■ **WHAT THIS TASK INVOLVES**:
Retype, word for word, every line of the records below starting at the one that contains "开箱即用的 [CLI](https://github.com/halsp/cli) 让创建、调试、运行项目更加简单" and ending at the one that contains "Copyright (c) 2022-present, Hal Wang"; include both of those lines and nothing more.

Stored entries
----
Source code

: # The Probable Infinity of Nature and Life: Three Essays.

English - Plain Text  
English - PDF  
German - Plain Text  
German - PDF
----
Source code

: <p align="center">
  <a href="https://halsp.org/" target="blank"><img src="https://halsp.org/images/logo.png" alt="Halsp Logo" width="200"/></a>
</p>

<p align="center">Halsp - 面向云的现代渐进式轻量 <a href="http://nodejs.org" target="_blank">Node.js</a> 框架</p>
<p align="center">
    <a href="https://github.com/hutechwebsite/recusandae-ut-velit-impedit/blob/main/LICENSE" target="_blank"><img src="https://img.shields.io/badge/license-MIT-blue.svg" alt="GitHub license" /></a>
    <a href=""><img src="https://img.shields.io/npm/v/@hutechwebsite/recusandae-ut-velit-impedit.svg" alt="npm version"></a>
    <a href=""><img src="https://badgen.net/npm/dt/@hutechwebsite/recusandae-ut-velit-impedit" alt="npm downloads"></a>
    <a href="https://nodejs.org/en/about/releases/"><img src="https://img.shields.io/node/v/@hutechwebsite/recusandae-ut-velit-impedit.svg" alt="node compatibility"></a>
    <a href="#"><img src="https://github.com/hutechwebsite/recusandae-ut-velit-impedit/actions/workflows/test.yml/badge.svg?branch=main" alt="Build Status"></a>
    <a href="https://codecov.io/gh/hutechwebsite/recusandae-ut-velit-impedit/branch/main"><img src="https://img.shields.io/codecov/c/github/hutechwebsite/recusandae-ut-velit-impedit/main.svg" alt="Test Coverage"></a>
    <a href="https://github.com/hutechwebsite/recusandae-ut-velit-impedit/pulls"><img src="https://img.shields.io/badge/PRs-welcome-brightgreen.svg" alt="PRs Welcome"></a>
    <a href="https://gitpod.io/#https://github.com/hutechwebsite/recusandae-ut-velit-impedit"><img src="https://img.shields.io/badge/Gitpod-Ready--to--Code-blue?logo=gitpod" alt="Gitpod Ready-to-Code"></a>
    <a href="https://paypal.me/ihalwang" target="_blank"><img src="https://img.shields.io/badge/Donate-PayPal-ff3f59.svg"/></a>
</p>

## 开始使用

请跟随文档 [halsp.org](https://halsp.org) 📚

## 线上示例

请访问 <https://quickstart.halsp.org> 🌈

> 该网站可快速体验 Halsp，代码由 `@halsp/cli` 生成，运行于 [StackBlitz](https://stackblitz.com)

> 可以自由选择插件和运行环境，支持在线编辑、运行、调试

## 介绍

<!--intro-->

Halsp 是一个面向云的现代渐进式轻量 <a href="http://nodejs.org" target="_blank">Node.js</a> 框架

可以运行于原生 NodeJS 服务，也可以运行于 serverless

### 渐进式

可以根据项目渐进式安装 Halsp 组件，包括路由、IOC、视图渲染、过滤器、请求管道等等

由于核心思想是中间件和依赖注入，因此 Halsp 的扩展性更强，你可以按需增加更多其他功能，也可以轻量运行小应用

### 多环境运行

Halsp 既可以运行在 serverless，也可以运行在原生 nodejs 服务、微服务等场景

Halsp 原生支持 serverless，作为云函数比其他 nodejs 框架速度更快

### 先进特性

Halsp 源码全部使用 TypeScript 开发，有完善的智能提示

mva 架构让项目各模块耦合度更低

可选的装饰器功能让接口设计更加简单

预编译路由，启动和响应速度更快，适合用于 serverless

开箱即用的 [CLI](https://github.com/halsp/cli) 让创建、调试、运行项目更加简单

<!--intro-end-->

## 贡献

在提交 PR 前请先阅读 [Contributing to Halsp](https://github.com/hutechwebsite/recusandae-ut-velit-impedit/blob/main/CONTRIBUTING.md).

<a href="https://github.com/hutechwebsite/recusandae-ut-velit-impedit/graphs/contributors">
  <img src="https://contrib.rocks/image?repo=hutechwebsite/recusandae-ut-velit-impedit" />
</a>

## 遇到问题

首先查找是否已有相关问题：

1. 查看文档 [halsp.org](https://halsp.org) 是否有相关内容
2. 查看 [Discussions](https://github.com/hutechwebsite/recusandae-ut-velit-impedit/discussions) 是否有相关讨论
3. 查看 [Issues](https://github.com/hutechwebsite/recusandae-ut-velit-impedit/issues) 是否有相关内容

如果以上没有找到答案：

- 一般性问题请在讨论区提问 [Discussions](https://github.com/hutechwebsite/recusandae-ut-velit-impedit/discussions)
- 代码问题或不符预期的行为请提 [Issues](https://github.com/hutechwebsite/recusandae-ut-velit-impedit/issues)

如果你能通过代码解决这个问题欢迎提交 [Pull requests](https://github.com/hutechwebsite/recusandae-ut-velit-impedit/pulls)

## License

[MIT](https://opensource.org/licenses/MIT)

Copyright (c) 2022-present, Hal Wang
----
■ **ANSWER AREA**:
开箱即用的 [CLI](https://github.com/halsp/cli) 让创建、调试、运行项目更加简单

<!--intro-end-->

## 贡献

在提交 PR 前请先阅读 [Contributing to Halsp](https://github.com/hutechwebsite/recusandae-ut-velit-impedit/blob/main/CONTRIBUTING.md).

<a href="https://github.com/hutechwebsite/recusandae-ut-velit-impedit/graphs/contributors">
  <img src="https://contrib.rocks/image?repo=hutechwebsite/recusandae-ut-velit-impedit" />
</a>

## 遇到问题

首先查找是否已有相关问题：

1. 查看文档 [halsp.org](https://halsp.org) 是否有相关内容
2. 查看 [Discussions](https://github.com/hutechwebsite/recusandae-ut-velit-impedit/discussions) 是否有相关讨论
3. 查看 [Issues](https://github.com/hutechwebsite/recusandae-ut-velit-impedit/issues) 是否有相关内容

如果以上没有找到答案：

- 一般性问题请在讨论区提问 [Discussions](https://github.com/hutechwebsite/recusandae-ut-velit-impedit/discussions)
- 代码问题或不符预期的行为请提 [Issues](https://github.com/hutechwebsite/recusandae-ut-velit-impedit/issues)

如果你能通过代码解决这个问题欢迎提交 [Pull requests](https://github.com/hutechwebsite/recusandae-ut-velit-impedit/pulls)

## License

[MIT](https://opensource.org/licenses/MIT)

Copyright (c) 2022-present, Hal Wang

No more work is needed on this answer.